# Mech. Broad head



## KWaller (Oct 3, 2010)

I have a 170 class buck on my hands this fall and want to try a mechanical broadhead due to long range flight accuracy and other great things I've heard. So here my question, does anyone TRUST AND RECOMMEND a mech. ? Or should I just keep using my fixed ?

Outdoor Hub mobile, the outdoor information engine


----------



## Bad Bub (Jan 17, 2006)

Oh boy.....

Outdoor Hub mobile, the outdoor information engine


----------



## VitalShot (Feb 10, 2012)

I myself feel confidant in 2 blade rage. 


Outdoor Hub mobile, the outdoor information engine


----------



## BanksideBandit (Jan 22, 2010)

2 blade rage here as well...I would imagine that most mechanicals these days are pretty trustworthy.

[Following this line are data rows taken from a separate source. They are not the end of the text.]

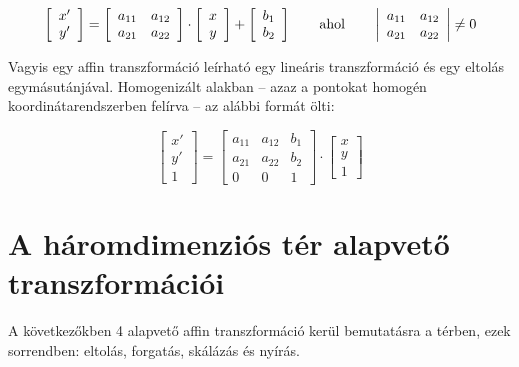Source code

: \[\left[\begin{array}{c}x' \\y'\end{array}\right] = \left[\begin{array}{cc}a_{11} & a_{12}\\a_{21} & a_{22}\\\end{array}\right] \cdot \left[\begin{array}{c}x \\y\end{array}\right] + \left[\begin{array}{c}b_1 \\b_2\end{array}\right] \qquad \hbox{ahol} \qquad  \left|\begin{array}{cc}a_{11} & a_{12}\\a_{21} & a_{22}\\\end{array}\right| \neq 0\]

Vagyis egy affin transzformáció leírható egy lineáris transzformáció és egy eltolás egymásutánjával. Homogenizált alakban -- azaz a pontokat homogén koordinátarendszerben felírva -- az alábbi formát ölti:

\[\left[\begin{array}{c}x' \\y'\\ 1\end{array}\right] = \left[\begin{array}{ccc}a_{11} & a_{12} & b_1\\a_{21} & a_{22} & b_2\\0 & 0 & 1\end{array}\right] \cdot \left[\begin{array}{c}x \\ y\\ 1\end{array}\right]\]

\section{A háromdimenziós tér alapvető transzformációi}

A következőkben 4 alapvető affin transzformáció kerül bemutatásra a térben, ezek sorrendben: eltolás, forgatás, skálázás és nyírás.

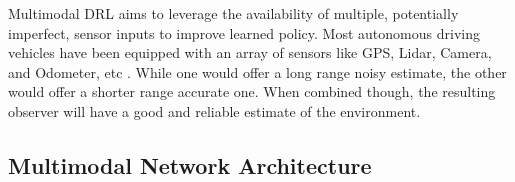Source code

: \documentclass[../thesis.tex]{subfiles}
\begin{document}
Multimodal DRL aims to leverage the availability of multiple, potentially imperfect, sensor inputs to improve learned policy. 
Most autonomous driving vehicles have been equipped with an array of sensors like GPS, Lidar, Camera, and Odometer, etc \cite{hudda2013self}.
While one would offer a long range noisy estimate, the other would offer a shorter range accurate one. When combined though, the resulting observer will have a good and reliable estimate of the environment. 

\subsection{Multimodal Network Architecture}

\end{document}
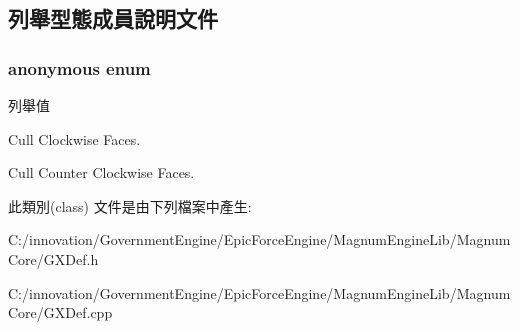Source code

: \subsection{列舉型態成員說明文件}
\subsubsection[{\texorpdfstring{anonymous enum}{anonymous enum}}]{\setlength{\rightskip}{0pt plus 5cm}anonymous enum}\hypertarget{class_i_dream_sky_1_1_g_x_cull_mode_a53fb9da080190bd0117091a96b82e0ee}{}\label{class_i_dream_sky_1_1_g_x_cull_mode_a53fb9da080190bd0117091a96b82e0ee}
\begin{Desc}
\item[列舉值]\par
\begin{description}
\item[{\em 
CW\hypertarget{class_i_dream_sky_1_1_g_x_cull_mode_a53fb9da080190bd0117091a96b82e0eea4a93ec35267d974dc03aaf02974cc306}{}\label{class_i_dream_sky_1_1_g_x_cull_mode_a53fb9da080190bd0117091a96b82e0eea4a93ec35267d974dc03aaf02974cc306}
}]Cull Clockwise Faces. \item[{\em 
C\+CW\hypertarget{class_i_dream_sky_1_1_g_x_cull_mode_a53fb9da080190bd0117091a96b82e0eea0e7f7609700d64eba250f44ddf5358b8}{}\label{class_i_dream_sky_1_1_g_x_cull_mode_a53fb9da080190bd0117091a96b82e0eea0e7f7609700d64eba250f44ddf5358b8}
}]Cull Counter Clockwise Faces. \end{description}
\end{Desc}


此類別(class) 文件是由下列檔案中產生\+:\begin{DoxyCompactItemize}
\item 
C\+:/innovation/\+Government\+Engine/\+Epic\+Force\+Engine/\+Magnum\+Engine\+Lib/\+Magnum\+Core/G\+X\+Def.\+h\item 
C\+:/innovation/\+Government\+Engine/\+Epic\+Force\+Engine/\+Magnum\+Engine\+Lib/\+Magnum\+Core/G\+X\+Def.\+cpp\end{DoxyCompactItemize}
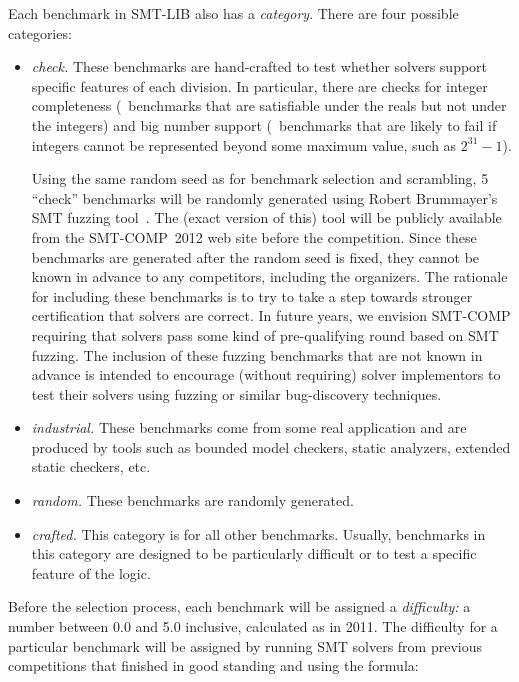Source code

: \documentclass[12pt]{article}
\begin{document}
Each benchmark in SMT-LIB also has a \emph{category}.  There are four possible
categories:
%
\begin{itemize}
\item \emph{check.} These benchmarks are hand-crafted to test whether
  solvers support specific features of each division.  In particular,
  there are checks for integer completeness (\ie\ benchmarks that are
  satisfiable under the reals but not under the integers) and big
  number support (\ie\ benchmarks that are likely to fail if integers
  cannot be represented beyond some maximum value, such as
  $2^{31}-1$).

  \noindent%
  Using the same random seed as
  for benchmark selection and scrambling, 5 ``check'' benchmarks will
  be randomly generated using Robert Brummayer's SMT fuzzing
  tool~\cite{brummayer+09}.  The (exact version of this) tool will be
  publicly available from the SMT-COMP~2012 web site before the
  competition.  Since these benchmarks are generated after the random
  seed is fixed, they cannot be known in advance to any competitors,
  including the organizers.  The rationale for including these
  benchmarks is to try to take a step towards stronger certification
  that solvers are correct.  In future years, we envision SMT-COMP
  requiring that solvers pass some kind of pre-qualifying round based
  on SMT fuzzing.  The inclusion of these fuzzing benchmarks that are
  not known in advance is intended to encourage (without requiring)
  solver implementors to test their solvers using fuzzing or similar
  bug-discovery techniques.
\item \emph{industrial.} These benchmarks come from some real application
      and are produced by tools such as bounded model checkers, static analyzers, extended
      static checkers, etc.
\item \emph{random.} These benchmarks are randomly generated.
\item \emph{crafted.} This category is for all other benchmarks.  Usually,
  benchmarks in this category are designed to be particularly difficult or to
  test a specific feature of the logic.
\end{itemize}

Before the selection process, each benchmark will be assigned a
\emph{difficulty:} a number between 0.0 and 5.0 inclusive, calculated as in 2011.  The
difficulty for a particular benchmark will be assigned by running SMT
solvers from previous competitions that finished in good
standing and using the formula:
\end{document}
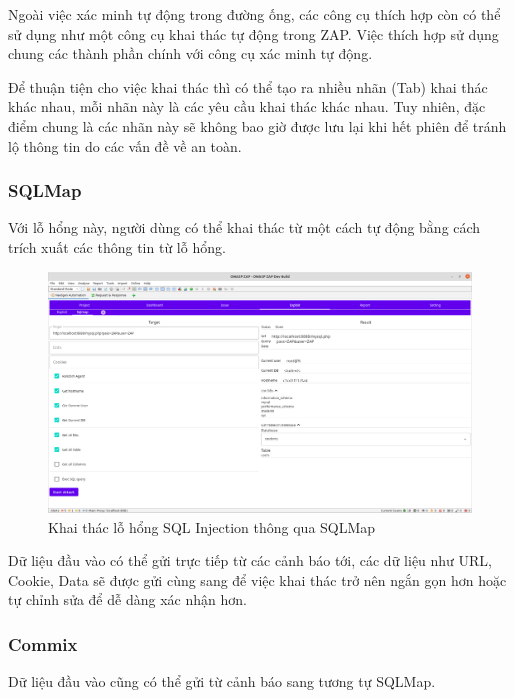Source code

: \documentclass[./../main.tex]{subfiles}
\begin{document}
Ngoài việc xác minh tự động trong đường ống, các công cụ thích
hợp còn có thể sử dụng như một công cụ khai thác tự động trong ZAP.
Việc thích hợp sử dụng chung các thành phần chính với công cụ xác minh
tự động.

Để thuận tiện cho việc khai thác thì có thể tạo ra nhiều nhãn (Tab)
khai thác khác nhau, mỗi nhãn này là các yêu cầu khai thác khác nhau.
Tuy nhiên, đặc điểm chung là các nhãn này sẽ không bao giờ được lưu lại
khi hết phiên để tránh lộ thông tin do các vấn đề về an toàn.
\subsubsection{SQLMap}
Với lỗ hổng này, người dùng có thể khai thác từ một cách tự động
bằng cách trích xuất các thông tin từ lỗ hổng.

\begin{figure}[H]
	\includegraphics[width=\linewidth]{./images/sqlmap_explot.png}
	\caption{Khai thác lỗ hổng SQL Injection thông qua SQLMap}
	\label{fig:sqlmap_explot}
\end{figure}
Dữ liệu đầu vào có thể gửi trực tiếp từ các cảnh báo tới, các dữ
liệu như URL, Cookie, Data sẽ được gửi cùng sang để việc khai thác
trở nên ngắn gọn hơn hoặc tự chỉnh sửa để dễ dàng xác nhận hơn.
\subsubsection{Commix}

Dữ liệu đầu vào cũng có thể gửi từ cảnh báo sang tương tự SQLMap.
\end{document}
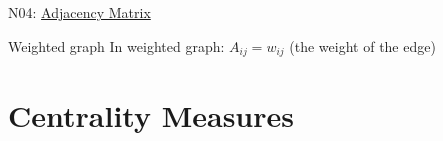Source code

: \documentclass[aspectratio=169, 10pt]{beamer}
\begin{document}
\begin{frame}{N04: \href{https://en.wikipedia.org/wiki/Adjacency_matrix}{Adjacency Matrix}}
    \vspace{3mm}
    
    \begin{block}{Weighted graph}
        In weighted graph: $A_{ij} = w_{ij}$ (the weight of the edge)
    \end{block}
    
\end{frame}

\section{Centrality Measures}

\end{document}
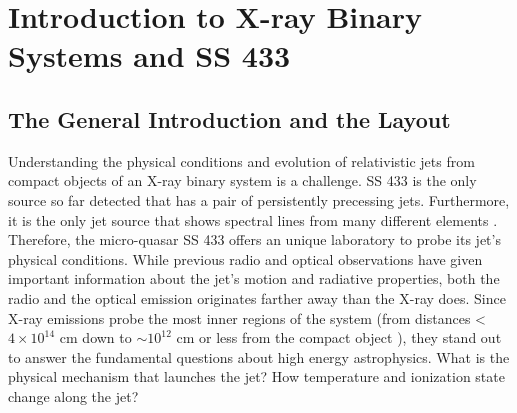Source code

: 



% 


\chapter{Introduction to X-ray Binary Systems and SS 433}
\section{The General Introduction and the Layout}
Understanding the physical conditions and evolution of relativistic jets from compact objects of an X-ray binary system is a challenge. SS 433 is the only source so far detected that has a pair of persistently precessing jets. Furthermore, it is the only jet source that shows spectral lines from many different elements \citep{Margon1980}. Therefore, the micro-quasar SS 433 offers an unique laboratory to probe its jet’s physical conditions. While previous radio and optical observations have given important information about the jet's motion and radiative properties, both the radio and the optical emission originates farther away than the X-ray does. Since X-ray emissions probe the most inner regions of the system (from distances \textless $4\times 10^{14}$ cm down to $\sim 10^{12}$ cm or less from the compact object \citep{Marshall2013}), they stand out to answer the fundamental questions about high energy astrophysics. What is the physical mechanism that launches the jet? How temperature and ionization state change along the jet?\par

Plus you can buy practice tips, extra blades, and extra o rings for them which is nice. They came out with a lot more styles of rages this year and the chisle tip looks nice and I might give them a try this year. I've shot the rage practice tips the same as a field point in target practice.


----------



## KWaller (Oct 3, 2010)

Thanks for the info you two! I will look at them! And bad bub, is there something wrong with me asking if anyone recommends and has trust in a certain mechanical? I asked the question because I have trust in my fixed at 40 but I'm not sure at 50 and 60... Just taking opinions to improve my hunting game...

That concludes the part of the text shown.